In Nuclear Fear, Weart locates the first use of technical language to hide evidence of suffering somewhat earlier in World War II: at the development of strategic bombing campaigns, which turned civilians into military targets. Even before Hiroshima, the government and media framed the firebombing of Japanese cities as aimed at enemy industries and morale rather than living humans. Perhaps Hiroshima was a turning point for scientists, but the state already knew to hide the bodies.
In the third section Gusterson confronts the ideology of realism as embodied in the intertwined worlds of diplomats and international relations (IR) theorists. Much like weapons labs, this world makes up a highly influential and nebulous part of the securityscape. This section hardly mentions the bomb. Instead, it offers a jeremiad against the ideology of realism, nestled within a skillful analysis of an elite part of the securityscape. Gusterson first challenges the realist notion that a state's interests are self-evident. Instead, he argues, "national interests and identities are socially constructed through the functioning of dominant discourses" (p. 86). Gusterson then criticizes IR theorists, arguing that they suffer from a "blind spot" and exist in a paradigm of circular logic (p. 104). IR studies, he writes, "is a discourse that gives interpretive meaning to events but cannot be tested by them" (p. 120).
Fourth, Gusterson examines the activism and debate surrounding nuclear weapons that has centered on nuclear tests.

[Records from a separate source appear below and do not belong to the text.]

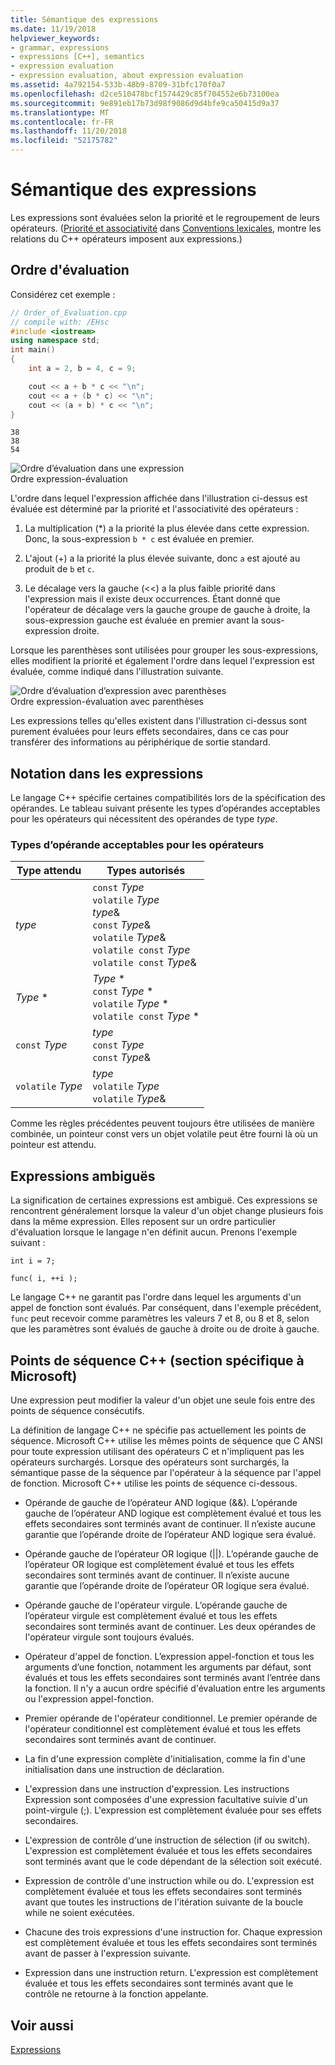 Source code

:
 ```yaml
---
title: Sémantique des expressions
ms.date: 11/19/2018
helpviewer_keywords:
- grammar, expressions
- expressions [C++], semantics
- expression evaluation
- expression evaluation, about expression evaluation
ms.assetid: 4a792154-533b-48b9-8709-31bfc170f0a7
ms.openlocfilehash: d2ce510478bcf1574429c85f704552e6b73100ea
ms.sourcegitcommit: 9e891eb17b73d98f9086d9d4bfe9ca50415d9a37
ms.translationtype: MT
ms.contentlocale: fr-FR
ms.lasthandoff: 11/20/2018
ms.locfileid: "52175782"
---
```

# <a name="semantics-of-expressions"></a>Sémantique des expressions

Les expressions sont évaluées selon la priorité et le regroupement de leurs opérateurs. ([Priorité et associativité](../cpp/cpp-built-in-operators-precedence-and-associativity.md) dans [Conventions lexicales](../cpp/lexical-conventions.md), montre les relations du C++ opérateurs imposent aux expressions.)

## <a name="order-of-evaluation"></a>Ordre d'évaluation

Considérez cet exemple :

```cpp
// Order_of_Evaluation.cpp
// compile with: /EHsc
#include <iostream>
using namespace std;
int main()
{
    int a = 2, b = 4, c = 9;

    cout << a + b * c << "\n";
    cout << a + (b * c) << "\n";
    cout << (a + b) * c << "\n";
}
```

```Output
38
38
54
```

![Ordre d’évaluation dans une expression](../cpp/media/vc38zv1.gif "ordre d’évaluation dans une expression") <br/>
Ordre expression-évaluation

L'ordre dans lequel l'expression affichée dans l'illustration ci-dessus est évaluée est déterminé par la priorité et l'associativité des opérateurs :

1. La multiplication (*) a la priorité la plus élevée dans cette expression. Donc, la sous-expression `b * c` est évaluée en premier.

1. L'ajout (+) a la priorité la plus élevée suivante, donc `a` est ajouté au produit de `b` et `c`.

1. Le décalage vers la gauche (<<) a la plus faible priorité dans l'expression mais il existe deux occurrences. Étant donné que l'opérateur de décalage vers la gauche groupe de gauche à droite, la sous-expression gauche est évaluée en premier avant la sous-expression droite.

Lorsque les parenthèses sont utilisées pour grouper les sous-expressions, elles modifient la priorité et également l'ordre dans lequel l'expression est évaluée, comme indiqué dans l'illustration suivante.

![Ordre d’évaluation d’expression avec parenthèses](../cpp/media/vc38zv2.gif "ordre d’évaluation d’expression avec parenthèses") <br/>
Ordre expression-évaluation avec parenthèses

Les expressions telles qu'elles existent dans l'illustration ci-dessus sont purement évaluées pour leurs effets secondaires, dans ce cas pour transférer des informations au périphérique de sortie standard.

## <a name="notation-in-expressions"></a>Notation dans les expressions

Le langage C++ spécifie certaines compatibilités lors de la spécification des opérandes. Le tableau suivant présente les types d’opérandes acceptables pour les opérateurs qui nécessitent des opérandes de type *type*.

### <a name="operand-types-acceptable-to-operators"></a>Types d’opérande acceptables pour les opérateurs

|Type attendu|Types autorisés|
|-------------------|-------------------|
|*type*|`const` *Type*<br /> `volatile` *Type*<br /> *type*&<br /> `const` *Type*&<br /> `volatile` *Type*&<br /> `volatile const` *Type*<br /> `volatile const` *Type*&|
|*Type* \*|*Type* \*<br /> `const` *Type* \*<br /> `volatile` *Type* \*<br /> `volatile const` *Type* \*|
|`const` *Type*|*type*<br /> `const` *Type*<br />`const` *Type*&|
|`volatile` *Type*|*type*<br /> `volatile` *Type*<br /> `volatile` *Type*&|

Comme les règles précédentes peuvent toujours être utilisées de manière combinée, un pointeur const vers un objet volatile peut être fourni là où un pointeur est attendu.

## <a name="ambiguous-expressions"></a>Expressions ambiguës

La signification de certaines expressions est ambiguë. Ces expressions se rencontrent généralement lorsque la valeur d'un objet change plusieurs fois dans la même expression. Elles reposent sur un ordre particulier d'évaluation lorsque le langage n'en définit aucun. Prenons l'exemple suivant :

```
int i = 7;

func( i, ++i );
```

Le langage C++ ne garantit pas l'ordre dans lequel les arguments d'un appel de fonction sont évalués. Par conséquent, dans l'exemple précédent, `func` peut recevoir comme paramètres les valeurs 7 et 8, ou 8 et 8, selon que les paramètres sont évalués de gauche à droite ou de droite à gauche.

## <a name="c-sequence-points-microsoft-specific"></a>Points de séquence C++ (section spécifique à Microsoft)

Une expression peut modifier la valeur d'un objet une seule fois entre des points de séquence consécutifs.

La définition de langage C++ ne spécifie pas actuellement les points de séquence. Microsoft C++ utilise les mêmes points de séquence que C ANSI pour toute expression utilisant des opérateurs C et n'impliquent pas les opérateurs surchargés. Lorsque des opérateurs sont surchargés, la sémantique passe de la séquence par l'opérateur à la séquence par l'appel de fonction. Microsoft C++ utilise les points de séquence ci-dessous.

- Opérande de gauche de l’opérateur AND logique (&&). L’opérande gauche de l’opérateur AND logique est complètement évalué et tous les effets secondaires sont terminés avant de continuer. Il n’existe aucune garantie que l’opérande droite de l’opérateur AND logique sera évalué.

- Opérande gauche de l’opérateur OR logique (&#124;&#124;). L’opérande gauche de l’opérateur OR logique est complètement évalué et tous les effets secondaires sont terminés avant de continuer. Il n’existe aucune garantie que l’opérande droite de l’opérateur OR logique sera évalué.

- Opérande gauche de l'opérateur virgule. L’opérande gauche de l’opérateur virgule est complètement évalué et tous les effets secondaires sont terminés avant de continuer. Les deux opérandes de l'opérateur virgule sont toujours évalués.

- Opérateur d'appel de fonction. L’expression appel-fonction et tous les arguments d’une fonction, notamment les arguments par défaut, sont évalués et tous les effets secondaires sont terminés avant l’entrée dans la fonction. Il n'y a aucun ordre spécifié d'évaluation entre les arguments ou l'expression appel-fonction.

- Premier opérande de l'opérateur conditionnel. Le premier opérande de l'opérateur conditionnel est complètement évalué et tous les effets secondaires sont terminés avant de continuer.

- La fin d'une expression complète d'initialisation, comme la fin d'une initialisation dans une instruction de déclaration.

- L'expression dans une instruction d'expression. Les instructions Expression sont composées d'une expression facultative suivie d'un point-virgule (;). L'expression est complètement évaluée pour ses effets secondaires.

- L'expression de contrôle d'une instruction de sélection (if ou switch). L'expression est complètement évaluée et tous les effets secondaires sont terminés avant que le code dépendant de la sélection soit exécuté.

- Expression de contrôle d'une instruction while ou do. L'expression est complètement évaluée et tous les effets secondaires sont terminés avant que toutes les instructions de l'itération suivante de la boucle while ne soient exécutées.

- Chacune des trois expressions d'une instruction for. Chaque expression est complètement évaluée et tous les effets secondaires sont terminés avant de passer à l'expression suivante.

- Expression dans une instruction return. L'expression est complètement évaluée et tous les effets secondaires sont terminés avant que le contrôle ne retourne à la fonction appelante.

## <a name="see-also"></a>Voir aussi

[Expressions](../cpp/expressions-cpp.md)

The antinuclear movement of the 1950s demanded a test ban; the first major nuclear arms control measure banned above-ground tests in 1963, and the Clinton administration agreed to a comprehensive test ban (CTB) in 1996. At the same time, weapons scientists--even those who support arms control--have steadfastly opposed test bans. In "Nuclear Weapons as Scientific Ritual," Gusterson finds that scientists want tests to continue because they act as powerful rituals that reinforce for scientists the ideology of deterrence and shape the social structure of the weapons labs. Consequently, the 1996 CTB threatened to upset the social, political, and economic life of the weapons labs. In "The Nuclear Weapons Laboratory in the New World Order," based on interviews with government and weapons lab officials, Gusterson describes how the labs came to accept the drastic upheaval of the CTB. Instead of traditional tests, the labs were offered "virtual testing," an intricate and expensive system of computer-simulated tests. The sophisticated equipment needed for virtual tests guaranteed U.S. superiority in weapons development, since few other nations could afford such a program, while the $5 billion for "science-based stockpile stewardship" (p. 168) secured the labs' cooperation.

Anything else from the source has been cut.